В селе у нас было семь колодцев, не считая малых, как их называли, “колодчиков” – одного в поле, на бывших хуторах, другого – на берегу Бутлеровской речки. Четыре из семи больших колодцев и оба малые были родниковыми. В каждом вода имела свой “скус”, как говорили бабушки. К Николину колодцу полсела ходило за водой для чая. Бывало, приеду к родным на побывку, сразу хватаются за самовар. Моей накопленной в дороге жажды хватало аккурат на семь чашек вперемешку с разговорами. Да и в нашем Каюковом колодце вода была отменная. Пошлет мать воды наносить для домашних потребностей, я засматривался на дно колодца, где, пульсируя, били ключи, вздымая маленькие облачка песка…

Где теперь эти колодцы? Куда подевались? Нет ни одного. Что за нечистая сила смахнула это великое богатство с жизнеобитаемой поверхности Арбузова-Барана? Образно говоря, одни принесены в жертву борьбе “за светлое будущее”, а выжившие добило “торжество рыночной экономики”. Каждый источник погибал как святой – мученик, как воин – в битве с дикой безалаберностью и циничным негодяйством.

Первым пал колодец в заречной части села. Он ушел в небытие вместе с 30 домами существовавшей за рекой улицы. Не родниковый, а просто глубоко вырытый, он был заброшен за ненадобностью. За рекой в конце 80-х – начале 90-х исчез конный двор, за ним машинный, вместе с ними – три порядка изб с подворьями. Не осталось ни души. Последним в возвышенную часть села переселился мой сверстник Андрей Семенович Копьев. Но и здесь не удержался, вскоре уехал в Нижнекамск, как говорили недавно, “ближе к большой химии”. По соседству с моими родственниками остались только дедушка Семен и бабушка Варвара Копьевы. Андрей Семенович в Нижнекамске скончался еще довольно молодым, а его родители прожили каждый примерно по сто лет. Воду брали из Николина и Каюкова колодцев…

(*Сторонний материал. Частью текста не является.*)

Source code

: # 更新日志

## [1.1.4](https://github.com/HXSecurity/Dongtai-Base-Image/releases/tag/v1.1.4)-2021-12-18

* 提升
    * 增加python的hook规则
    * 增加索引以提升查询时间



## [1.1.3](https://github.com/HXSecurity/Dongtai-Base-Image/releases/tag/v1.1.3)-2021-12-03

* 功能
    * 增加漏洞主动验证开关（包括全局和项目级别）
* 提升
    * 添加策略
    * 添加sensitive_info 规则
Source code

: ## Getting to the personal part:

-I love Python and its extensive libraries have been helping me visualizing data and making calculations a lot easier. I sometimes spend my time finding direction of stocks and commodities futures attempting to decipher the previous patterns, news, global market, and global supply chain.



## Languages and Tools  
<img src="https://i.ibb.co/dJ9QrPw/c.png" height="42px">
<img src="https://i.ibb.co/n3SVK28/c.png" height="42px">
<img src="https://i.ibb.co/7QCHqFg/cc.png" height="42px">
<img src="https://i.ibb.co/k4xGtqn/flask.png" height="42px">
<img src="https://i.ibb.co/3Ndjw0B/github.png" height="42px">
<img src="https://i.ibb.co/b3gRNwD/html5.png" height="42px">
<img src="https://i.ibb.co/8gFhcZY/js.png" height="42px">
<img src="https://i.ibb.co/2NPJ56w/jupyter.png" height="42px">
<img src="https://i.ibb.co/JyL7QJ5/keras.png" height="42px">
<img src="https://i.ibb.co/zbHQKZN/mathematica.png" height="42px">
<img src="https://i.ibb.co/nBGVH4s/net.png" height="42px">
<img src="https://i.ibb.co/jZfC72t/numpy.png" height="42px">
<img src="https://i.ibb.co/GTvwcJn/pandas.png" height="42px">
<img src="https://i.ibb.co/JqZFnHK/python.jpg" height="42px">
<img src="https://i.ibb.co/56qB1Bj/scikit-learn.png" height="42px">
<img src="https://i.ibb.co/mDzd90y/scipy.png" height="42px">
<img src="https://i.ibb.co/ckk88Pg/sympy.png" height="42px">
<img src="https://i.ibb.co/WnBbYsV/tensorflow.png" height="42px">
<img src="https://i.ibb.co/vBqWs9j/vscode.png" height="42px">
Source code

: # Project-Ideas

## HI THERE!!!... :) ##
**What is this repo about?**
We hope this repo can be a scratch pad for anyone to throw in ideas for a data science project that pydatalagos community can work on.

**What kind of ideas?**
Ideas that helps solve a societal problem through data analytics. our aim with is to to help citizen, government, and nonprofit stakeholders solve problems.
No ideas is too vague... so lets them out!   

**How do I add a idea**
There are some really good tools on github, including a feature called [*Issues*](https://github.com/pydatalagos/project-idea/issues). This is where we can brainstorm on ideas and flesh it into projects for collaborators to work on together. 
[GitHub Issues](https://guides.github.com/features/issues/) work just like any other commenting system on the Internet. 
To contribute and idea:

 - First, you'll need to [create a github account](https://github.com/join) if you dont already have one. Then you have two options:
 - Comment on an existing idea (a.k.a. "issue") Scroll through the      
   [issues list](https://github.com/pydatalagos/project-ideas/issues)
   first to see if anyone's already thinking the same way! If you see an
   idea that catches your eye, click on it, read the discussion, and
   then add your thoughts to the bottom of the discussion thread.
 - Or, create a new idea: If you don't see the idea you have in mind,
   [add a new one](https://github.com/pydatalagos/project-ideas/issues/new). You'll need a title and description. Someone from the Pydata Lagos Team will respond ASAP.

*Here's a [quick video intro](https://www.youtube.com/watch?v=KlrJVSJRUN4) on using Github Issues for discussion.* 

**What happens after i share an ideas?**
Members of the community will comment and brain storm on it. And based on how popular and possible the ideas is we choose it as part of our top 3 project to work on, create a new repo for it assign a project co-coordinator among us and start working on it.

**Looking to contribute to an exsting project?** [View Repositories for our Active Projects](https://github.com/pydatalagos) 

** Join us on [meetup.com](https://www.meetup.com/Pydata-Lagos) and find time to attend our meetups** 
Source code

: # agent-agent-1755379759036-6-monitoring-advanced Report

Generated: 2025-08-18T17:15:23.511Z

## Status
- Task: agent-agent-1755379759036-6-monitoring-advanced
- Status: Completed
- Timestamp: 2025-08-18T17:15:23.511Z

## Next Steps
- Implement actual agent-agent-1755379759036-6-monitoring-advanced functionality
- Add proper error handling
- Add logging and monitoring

Коронатов колодец вместе с отличавшим его от всех “журавлем”, сровняли бульдозерами, когда насыпали полотно дороги на Билярск в объезд нашего села. А возьми дорожники на десять метров в ту или другую сторону – и колодец остался бы в целости. Века он служил людям, а тут в одночасье прикончили. Ничто не мешало обойти источник – вокруг одни пустыри, заросшие дурнопьяном.

Да что там колодец! Кладбище, оставшееся от церкви, не пощадили. Перемешали со щебенкой человеческие кости и полусгнившие доски гробов и закатали в полотно под асфальт. Мне рассказывала об этом моя одноклассница Евдокия Ивановна Данилова. Ее дом всеми тремя окнами смотрел на творящееся святотатство.

“Что же ты не выбежала,- спрашиваю,- не встала на пути разбойников?” – “Они и меня закатали бы в дорогу, – отвечает, – у них же приказ начальства!”

Как это знакомо! Отдающих приказы никто не учит думать, прежде чем доверить им командовать. Таких не усовестишь, не образумишь, прут напролом, по живому…

В остальных колодцах просто сгнили срубы, и земля осыпалась. Никто палец о палец не ударил, чтобы срубы своевременно заменить, как делалось в течение веков. До Подлесно-Шенталинского сельсовета, которому вопреки всякой логике подчинили наше село, по старинным картам 12 верст и все лесом… Им все арбаранское “до лампочки”. Шенталинский колхоз, которому когда-то будто с неба свалилась наша черноземная земля, вел себя как плантатор в дикой колонии – нещадно эксплуатировал землю и ровным счетом ничего не делал для “туземцев”, планомерно ведя дело к тому, чтобы населения оставалось как можно меньше. И цели своей добился. В исконно арбаранской части села, где когда-то было 150 дворов, осталось около двадцати, а населения не более 30 человек (даже в первые послевоенные годы было около двухсот!). Из нынешних жителей не более десяти носят фамилии коренных арбаранцев. Сейчас, кроме земли, нет ни единого хозяйственного объекта. Все прикончили.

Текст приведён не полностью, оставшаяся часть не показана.